This is part 2 of my earlier post about the critical role that B2B e-Commerce technologies play in the supply chain for back to school season. If you are planning to purchase supplies for back-to-school season then chances are high that you will be fewer than six degrees of separation from B2B e-Commerce technologies. Read my post below to learn about the various different steps that are involved with getting products to retail locations in your neighborhood.
Shipping
The first step in the multi-phased shipping process is to transport the goods via a truck from the supplier’s plant in Shenzhen to the nearest ocean port, perhaps in Hong Kong. At the port goods are loaded onto a steamship for travel to the US. The supplier may arrange for their own transportation or they might outsource the function to a specialized freight forwarder. Communications between freight forwarders, exporting suppliers and ocean freight carriers such as booking requests and freight invoicing are often automated via EDI. It is very common for either an importer or exporter to purchase cargo insurance for goods transported via ocean freight. An insurance policy provides financial reimbursement in the event of a loss or damage to goods caused by collision, sinking, explosions, piracy or inclement weather. There are specific EDI transactions which are utilized to request cargo insurance policies and submit claims between importer-exporters, transportation carriers and insurance underwriters.

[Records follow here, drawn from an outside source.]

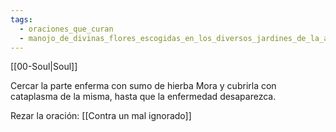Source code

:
 ```yaml
---
tags:
  - oraciones_que_curan
  - manojo_de_divinas_flores_escogidas_en_los_diversos_jardines_de_la_antigua_sabiduria
---
```

[[00-Soul|Soul]]

Cercar la parte enferma con sumo de hierba Mora y cubrirla con cataplasma de la misma, hasta que la enfermedad desaparezca.

Rezar la oración:
[[Contra un mal ignorado]]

B2B e-Commerce Document Flow in the Retail Supply Chain
Exporting and Importing
Export declarations need to be filed with the local customs agencies before the steamship may depart. For goods destined for the US, import declarations and customs filings must be completed 24 hours before the ocean vessel departs from its point of origin. Import and export declarations are becoming increasingly complex as regulations on homeland security are extended and free trade agreements between nations are expanded. Consequently, many buyers and suppliers are hiring specialized customs brokers to manage the declaration process. Both import and export declarations are highly digitized process using B2B technologies. For many shipping hubs such as Singapore and Hong Kong the speed with which import and export processes can be performed is a key differentiator for the country’s logistics providers. Consequently, the ability to eliminate inefficient paper-based processes from international trade is a key focus area.
Ground Transportation
Once the goods arrive in the US and clear customs inspections, the containers will be transferred to a railcar or truck for routing to their final destination. Perhaps the destination for this specific container is the department store’s distribution center outside of Chicago. Again, EDI will be used to arrange for the transportation with specialized messages for load tendering and booking. As the goods are transported the trucking or rail company may provide a shipment status update electronically to the buyer and/or supplier. And when the goods arrive at their final destination, the transportation carrier will typically send an electronic proof of delivery back to the supplier in China as a confirmation.
Invoicing
Upon confirmation of delivery, the supplier will send an electronic invoice to the department store requesting payment. The retailer’s accounts payable group will validate the invoice to ensure that the arithmetic is correct and that the bill matches the original purchase order. The retailer will also compare the invoice to the actual goods received. In some cases, the goods may have been damaged while in transit. In other cases, the supplier may have shipped the wrong quantity or type of product. Consequently, a deduction or debit is posted against the invoice. Suppliers are notified of debits against their invoices by a specialized type of EDI transaction and offered the opportunity to dispute the retailer’s deduction. Upon resolution of any disputes between the retailer and supplier the invoice is approved. However, approval does not necessarily equate to a payment.
Factoring
Retailers often have extended payment terms with their suppliers which specify that payment is not due until 60 days after receipt of the invoice. Suppliers can elect to receive payment faster through a number of commonly available financing programs. For example, the supplier can bundle the invoice with other receivables and sell them to a third party factoring company such as CIT. Another popular option is a supply chain finance program, in which, the retailer’s bank will pay a supplier as soon as the invoice is approved. In both of these models, the supplier is paid immediately in exchange for a 1-2% discount against the value of their invoice. And in both of these models, the use of electronic invoicing is a critical to ensure the approval and payment processes can be expedited.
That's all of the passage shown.